Le Grand Sommeil (The Big Sleep) 1946

thebigsleep2

Je m’ferais beau gars

4-50

(Oui, j’ai un peu honte…)

Après une gouleyante brochette de classiques du film noir, ‘Le Grand sommeil’ c’est quand même… La grosse, grosse classe. Ce n’est pas forcément que ce soit du lourd suspense final parce que le scénario vire un peu aux poupées russes mais (on s’en fout) c’est vraiment tout, sinon c’est le firmament à première vue.

Non seulement, l’histoire est aussi délicieusement enchevêtrée que dans un « Quand la ville dort » ou aussi rondement menée que dans un « Assurance sur la mort », pointures aussi bavardes que léchées, mais il y a plus. L’objet filmique semble surnager insensible au classicisme du genre. Les personnages sont tous à la hauteur du reste, iconiques. On est assez loin de Marilyn Monroe débutante en tout cas…

Humphrey Bogart porte son enquête tout le long avec ferveur, eux-même portés plus haut par Howard Hawks. Ça marche moins bien dans « Le faucon maltais » malgré les dialogues et Humphrey au taquet. Ici ça glisse telle une démonstration : « laissez-moi vous conter le film noir ».

Une sorte d’icône millénaire du polar noir fantasmé où tout est abracadabrantesque mais passe merveilleusement bien jusqu’à démontrer l’honneur par l’absurde. Chaque moment se savoure, chaque dialogue s’emboîte comme deux cuillères, chaque réplique d’Humphrey me fait un peu plus kiffer son aplomb inimitable derrière sa silhouette distinguée, son visage anguleux aussi savamment décortiqué que celui de Robert Mitchum dans « La griffe du passé » d’où surgit son timbre de pingouin à la cadence d’une mitraillette unique entre tous, James Cagney compris.

Que dire de Lauren Bacall absolument fatale, définition du mot ou presque, entre la pulpe brûlante et l’hiver glacial où l’on ne voit pas à 5 mètres devant, et de toutes les femmes dans le cadre par extension et comme par enchantement. La moindre chauffeuse de taxi est une déesse. De la moindre hôtesse à la barwoman en passant par les libraires, toutes nécessitent au minimum un Philip Marlowe pour assurer la (ré)partie.

Au milieu des vices du jeu, de la drogue, du sexe et de l’entourloupe bourgeoise, aussi pudiques que leur odeur refoule la suggestion à l’écran, Marlowe avance décidé, pas à pas, aux mêmes moments qu’il évite les obstacles.
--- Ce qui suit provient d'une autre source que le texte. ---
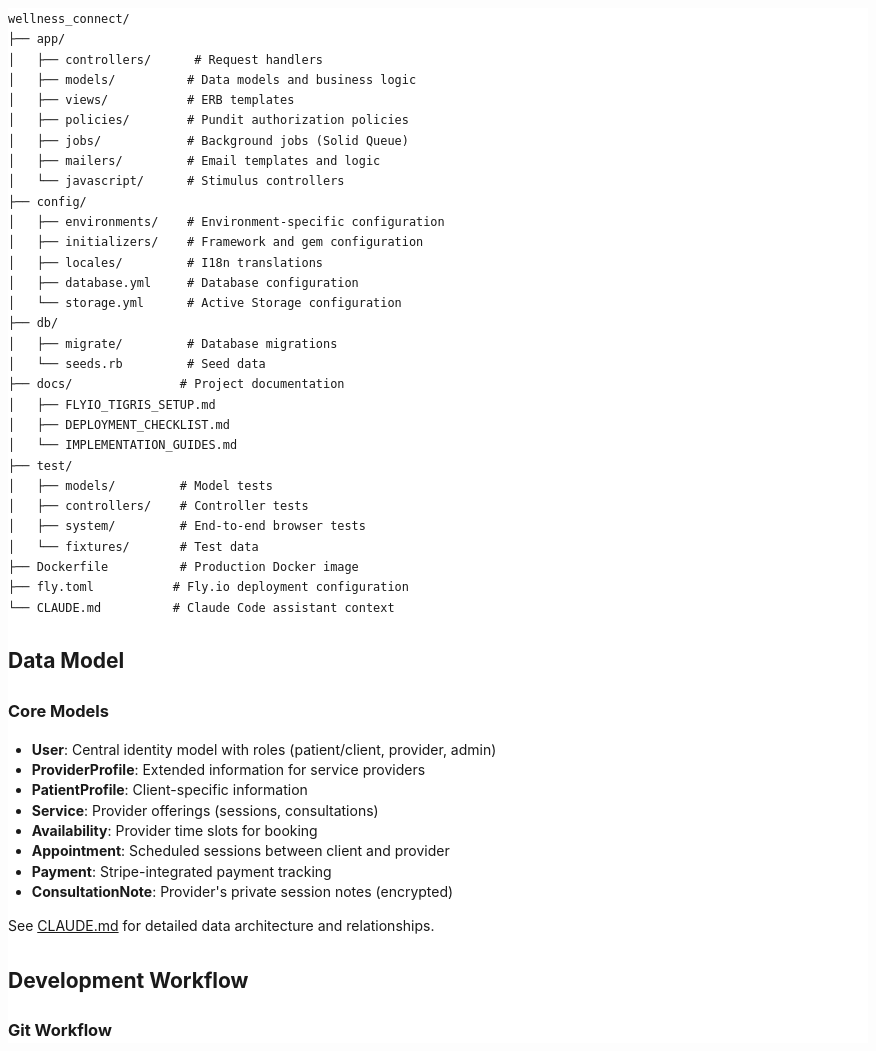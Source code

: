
 ```
wellness_connect/
├── app/
│   ├── controllers/      # Request handlers
│   ├── models/          # Data models and business logic
│   ├── views/           # ERB templates
│   ├── policies/        # Pundit authorization policies
│   ├── jobs/            # Background jobs (Solid Queue)
│   ├── mailers/         # Email templates and logic
│   └── javascript/      # Stimulus controllers
├── config/
│   ├── environments/    # Environment-specific configuration
│   ├── initializers/    # Framework and gem configuration
│   ├── locales/         # I18n translations
│   ├── database.yml     # Database configuration
│   └── storage.yml      # Active Storage configuration
├── db/
│   ├── migrate/         # Database migrations
│   └── seeds.rb         # Seed data
├── docs/               # Project documentation
│   ├── FLYIO_TIGRIS_SETUP.md
│   ├── DEPLOYMENT_CHECKLIST.md
│   └── IMPLEMENTATION_GUIDES.md
├── test/
│   ├── models/         # Model tests
│   ├── controllers/    # Controller tests
│   ├── system/         # End-to-end browser tests
│   └── fixtures/       # Test data
├── Dockerfile          # Production Docker image
├── fly.toml           # Fly.io deployment configuration
└── CLAUDE.md          # Claude Code assistant context
```

## Data Model

### Core Models

- **User**: Central identity model with roles (patient/client, provider, admin)
- **ProviderProfile**: Extended information for service providers
- **PatientProfile**: Client-specific information
- **Service**: Provider offerings (sessions, consultations)
- **Availability**: Provider time slots for booking
- **Appointment**: Scheduled sessions between client and provider
- **Payment**: Stripe-integrated payment tracking
- **ConsultationNote**: Provider's private session notes (encrypted)

See [CLAUDE.md](CLAUDE.md) for detailed data architecture and relationships.

## Development Workflow

### Git Workflow
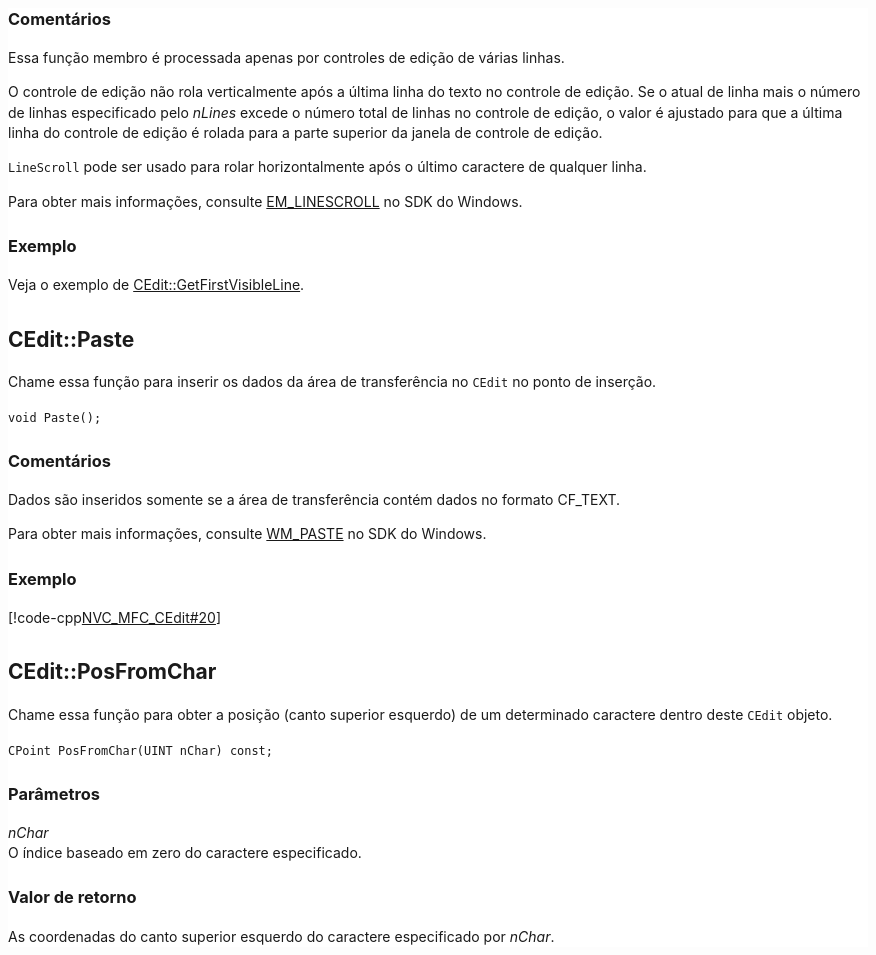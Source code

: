 ### <a name="remarks"></a>Comentários

Essa função membro é processada apenas por controles de edição de várias linhas.

O controle de edição não rola verticalmente após a última linha do texto no controle de edição. Se o atual de linha mais o número de linhas especificado pelo *nLines* excede o número total de linhas no controle de edição, o valor é ajustado para que a última linha do controle de edição é rolada para a parte superior da janela de controle de edição.

`LineScroll` pode ser usado para rolar horizontalmente após o último caractere de qualquer linha.

Para obter mais informações, consulte [EM_LINESCROLL](/windows/desktop/Controls/em-linescroll) no SDK do Windows.

### <a name="example"></a>Exemplo

  Veja o exemplo de [CEdit::GetFirstVisibleLine](#getfirstvisibleline).

##  <a name="paste"></a>  CEdit::Paste

Chame essa função para inserir os dados da área de transferência no `CEdit` no ponto de inserção.

```
void Paste();
```

### <a name="remarks"></a>Comentários

Dados são inseridos somente se a área de transferência contém dados no formato CF_TEXT.

Para obter mais informações, consulte [WM_PASTE](/windows/desktop/dataxchg/wm-paste) no SDK do Windows.

### <a name="example"></a>Exemplo

[!code-cpp[NVC_MFC_CEdit#20](../../mfc/reference/codesnippet/cpp/cedit-class_19.cpp)]

##  <a name="posfromchar"></a>  CEdit::PosFromChar

Chame essa função para obter a posição (canto superior esquerdo) de um determinado caractere dentro deste `CEdit` objeto.

```
CPoint PosFromChar(UINT nChar) const;
```

### <a name="parameters"></a>Parâmetros

*nChar*<br/>
O índice baseado em zero do caractere especificado.

### <a name="return-value"></a>Valor de retorno

As coordenadas do canto superior esquerdo do caractere especificado por *nChar*.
Que dire de plus qui n’ait déjà été mieux dit… La classe.

Eddie Mars : Who are you soldier?
Philip Marlowe : Marlowe is my name, I’m a private detective.
E.M. : who’s the girl?
P.M. : a client of mine.
E.M. : Convenient the door being open when you didn’t had the key.
P.M. : Yeah wasn’t it? By the way, How’d you have one?
E.M. : That any your business?
P.M. : I can make it my business.
E.M. : I can make your business mine.
P.M. : Ho, you wouldn’t like it, the pay’s too small.

Toute la conversation, toutes les conversations sont au paradis du tac-au-tac ni vu ni connu je t’embrouille.

Je ne doute pas une seconde qu’il puisse se revoir un nombre incalculable de fois.